→ **PROBLEM DETAILS**:
Reproduce every entry that follows word for word, but omit the images.

→ **SOURCE MATERIAL**:
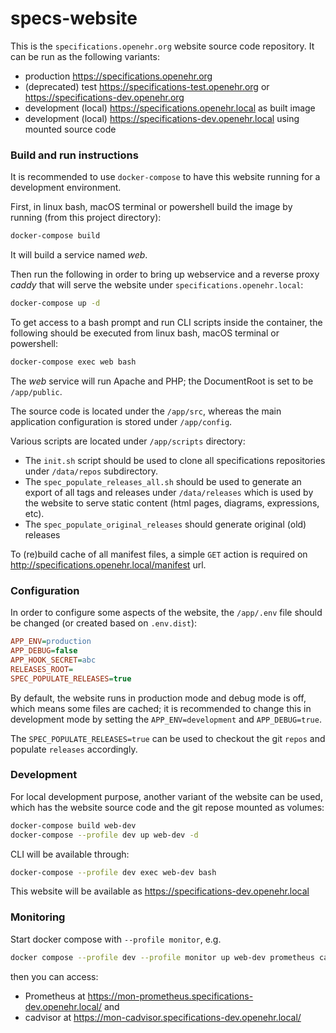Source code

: # specs-website

This is the `specifications.openehr.org` website source code repository.
It can be run as the following variants:
 - production https://specifications.openehr.org
 - (deprecated) test https://specifications-test.openehr.org or https://specifications-dev.openehr.org
 - development (local) https://specifications.openehr.local as built image
 - development (local) https://specifications-dev.openehr.local using mounted source code

### Build and run instructions

It is recommended to use `docker-compose` to have this website running for a development environment.

First, in linux bash, macOS terminal or powershell build the image by running (from this project directory):
```bash
docker-compose build
```

It will build a service named _web_. 

Then run the following in order to bring up webservice and a reverse proxy _caddy_ that will serve the website under `specifications.openehr.local`:
```bash
docker-compose up -d
```

To get access to a bash prompt and run CLI scripts inside the container, the following should be executed from linux bash, macOS terminal or powershell:
```bash
docker-compose exec web bash
```

The _web_ service will run Apache and PHP; the DocumentRoot is set to be `/app/public`.

The source code is located under the `/app/src`, whereas the main application configuration 
is stored under `/app/config`.

Various scripts are located under `/app/scripts` directory:
- The `init.sh` script should be used to clone all specifications repositories under `/data/repos` subdirectory.
- The `spec_populate_releases_all.sh` should be used to generate an export of all tags and releases under `/data/releases`
which is used by the website to serve static content (html pages, diagrams, expressions, etc).
- The `spec_populate_original_releases` should generate original (old) releases

To (re)build cache of all manifest files, a simple `GET` action is required on http://specifications.openehr.local/manifest url.

### Configuration

In order to configure some aspects of the website, the `/app/.env` file should be changed (or created based on `.env.dist`):
```ini
APP_ENV=production
APP_DEBUG=false
APP_HOOK_SECRET=abc
RELEASES_ROOT=
SPEC_POPULATE_RELEASES=true
```

By default, the website runs in production mode and debug mode is off, which means some files are cached; it is recommended to change this in development mode 
by setting the `APP_ENV=development` and `APP_DEBUG=true`. 

The `SPEC_POPULATE_RELEASES=true` can be used to checkout the git `repos` and populate `releases` accordingly.

### Development
For local development purpose, another variant of the website can be used, which has the website source code and the git repose mounted as volumes:
```bash
docker-compose build web-dev
docker-compose --profile dev up web-dev -d
```
CLI will be available through:
```bash
docker-compose --profile dev exec web-dev bash
```
This website will be available as https://specifications-dev.openehr.local

### Monitoring
Start docker compose with `--profile monitor`, e.g. 
```bash
docker compose --profile dev --profile monitor up web-dev prometheus cadvisor node_exporter -d
```
then you can access:
 - Prometheus at https://mon-prometheus.specifications-dev.openehr.local/ and 
 - cadvisor at https://mon-cadvisor.specifications-dev.openehr.local/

→ **EXERCISE RESULT**:
Source code

: # specs-website

This is the `specifications.openehr.org` website source code repository.
It can be run as the following variants:
 - production https://specifications.openehr.org
 - (deprecated) test https://specifications-test.openehr.org or https://specifications-dev.openehr.org
 - development (local) https://specifications.openehr.local as built image
 - development (local) https://specifications-dev.openehr.local using mounted source code

### Build and run instructions

It is recommended to use `docker-compose` to have this website running for a development environment.

First, in linux bash, macOS terminal or powershell build the image by running (from this project directory):
```bash
docker-compose build
```

It will build a service named _web_. 

Then run the following in order to bring up webservice and a reverse proxy _caddy_ that will serve the website under `specifications.openehr.local`:
```bash
docker-compose up -d
```

To get access to a bash prompt and run CLI scripts inside the container, the following should be executed from linux bash, macOS terminal or powershell:
```bash
docker-compose exec web bash
```

The _web_ service will run Apache and PHP; the DocumentRoot is set to be `/app/public`.

The source code is located under the `/app/src`, whereas the main application configuration 
is stored under `/app/config`.

Various scripts are located under `/app/scripts` directory:
- The `init.sh` script should be used to clone all specifications repositories under `/data/repos` subdirectory.
- The `spec_populate_releases_all.sh` should be used to generate an export of all tags and releases under `/data/releases`
which is used by the website to serve static content (html pages, diagrams, expressions, etc).
- The `spec_populate_original_releases` should generate original (old) releases

To (re)build cache of all manifest files, a simple `GET` action is required on http://specifications.openehr.local/manifest url.

### Configuration

In order to configure some aspects of the website, the `/app/.env` file should be changed (or created based on `.env.dist`):
```ini
APP_ENV=production
APP_DEBUG=false
APP_HOOK_SECRET=abc
RELEASES_ROOT=
SPEC_POPULATE_RELEASES=true
```

By default, the website runs in production mode and debug mode is off, which means some files are cached; it is recommended to change this in development mode 
by setting the `APP_ENV=development` and `APP_DEBUG=true`. 

The `SPEC_POPULATE_RELEASES=true` can be used to checkout the git `repos` and populate `releases` accordingly.

### Development
For local development purpose, another variant of the website can be used, which has the website source code and the git repose mounted as volumes:
```bash
docker-compose build web-dev
docker-compose --profile dev up web-dev -d
```
CLI will be available through:
```bash
docker-compose --profile dev exec web-dev bash
```
This website will be available as https://specifications-dev.openehr.local

### Monitoring
Start docker compose with `--profile monitor`, e.g. 
```bash
docker compose --profile dev --profile monitor up web-dev prometheus cadvisor node_exporter -d
```
then you can access:
 - Prometheus at https://mon-prometheus.specifications-dev.openehr.local/ and 
 - cadvisor at https://mon-cadvisor.specifications-dev.openehr.local/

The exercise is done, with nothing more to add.